The Baltimore Ravens went from the highest of highs in winning a Super Bowl to the lowest of lows in not even making the playoffs. That’s when the whole blame game started, and everyone started to point their fingers at head coach John Harbaugh.
On Monday, the Ravens announced a one-year contract extension with Harbaugh that will push his contract through 2019. However, it still doesn’t mean his job is completely safe.
There has to be a fall-guy when a team starts losing too many football games, and it looked like some people were ready to make Harbaugh that guy. Earlier in the year, FOX Sports writer Cameron DaSilva had him listed as one of the nine NFL coaches believed to be on the hot seat heading into the 2017 season.
DaSilva could actually be correct given the short-term memory in the NFL.

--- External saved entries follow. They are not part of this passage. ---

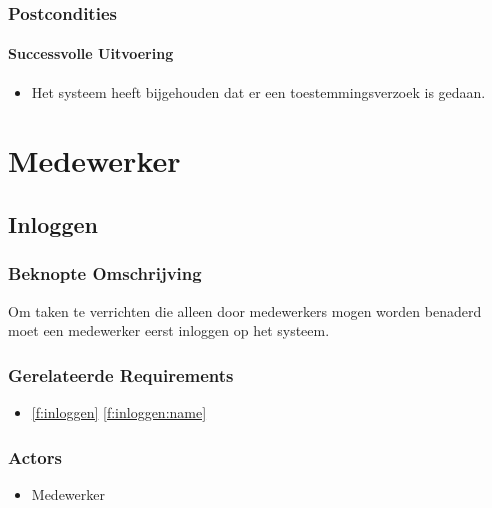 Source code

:\documentclass[a4paper,titlepage]{report}
\makeatletter
\def\namedlabel#1#2{
  \label{#1}
  \begingroup
   \def\@currentlabel{#2}%
   \label{#1:name}\endgroup
}
\def\namedref#1{\ref{#1} \ref{#1:name}}
\makeatother
\begin{document}
      \subsubsection{Postcondities}
        \paragraph{Successvolle Uitvoering}
        \begin{itemize}
          \item Het systeem heeft bijgehouden dat er een toestemmingsverzoek
            is gedaan.
        \end{itemize}

  \pagebreak
  \section{Medewerker}
    \subsection{Inloggen}
    \namedlabel{u:inloggen}{Inloggen}
      \subsubsection{Beknopte Omschrijving}
        Om taken te verrichten die alleen door medewerkers mogen worden
        benaderd moet een medewerker eerst inloggen op het systeem.
      \subsubsection{Gerelateerde Requirements}
        \begin{itemize}
          \item \namedref{f:inloggen}
        \end{itemize}
      \subsubsection{Actors}
        \begin{itemize}
          \item Medewerker
        \end{itemize}
\end{document}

A team is only as good as their most recent season. People aren’t talking about the Lombardi Trophy Harbaugh helped the team win four years ago at Super Bowl XLVII. They aren’t relishing over the fact that his 10-5 playoff record is second only to Bill Belichick (20-6) among current coaches. No one wants to talk about his 10-year tenure and him being the winningest coach in Ravens franchise history.

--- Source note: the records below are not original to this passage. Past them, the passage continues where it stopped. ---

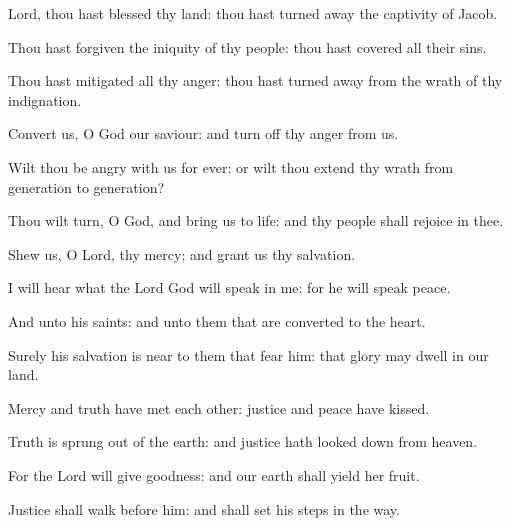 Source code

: ﻿\item Lord, thou hast blessed thy land: thou hast turned away the captivity of Jacob.
\item Thou hast forgiven the iniquity of thy people: thou hast covered all their sins.
\item Thou hast mitigated all thy anger: thou hast turned away from the wrath of thy indignation.
\item Convert us, O God our saviour: and turn off thy anger from us.
\item Wilt thou be angry with us for ever: or wilt thou extend thy wrath from generation to generation?
\item Thou wilt turn, O God, and bring us to life: and thy people shall rejoice in thee.
\item Shew us, O Lord, thy mercy; and grant us thy salvation.
\item I will hear what the Lord God will speak in me: for he will speak peace.
\item And unto his saints: and unto them that are converted to the heart.
\item Surely his salvation is near to them that fear him: that glory may dwell in our land.
\item Mercy and truth have met each other: justice and peace have kissed.
\item Truth is sprung out of the earth: and justice hath looked down from heaven.
\item For the Lord will give goodness: and our earth shall yield her fruit.
\item Justice shall walk before him: and shall set his steps in the way.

It’s straight to the cutting board in this day and age.
The Ravens have obviously struggled since their last trip to the Super Bowl. They are 31-33 over the last four seasons, and they have only been back to the playoffs once. They were defeated in a divisional showdown with the New England Patriots in their last playoff appearance, where they blew a pair of double-digit leads. The Patriots went on to win the Super Bowl that year.
It isn’t too far-fetched to think the Ravens could have beaten the Indianapolis Colts in the AFC Championship Game, if they could have held on against the Patriots. That would have made for Harbaugh’s second Super Bowl appearance in three seasons. The hot seat conversation wouldn’t even be relevant if Harbaugh’s team accomplished that feat.
Neither outcome should be an indictment on Harbaugh’s coaching abilities. Losing gives off the false illusion that he’s the problem in Baltimore, when bad personnel moves combined with the worst luck with injuries have turned the Ravens from a perennial playoff contender into a hot mess.
Fortunately for Harbaugh, the Ravens front office isn’t looking at things through a short-term lens. It’s not surprising for a franchise that’s had only three head coaches and a 21-year general manager. The new deal gives Harbaugh a little extra time to right the ship in Baltimore, but change will have to come quickly.
More losses will only lead to more whispers of a Harbaugh-less future for the Ravens.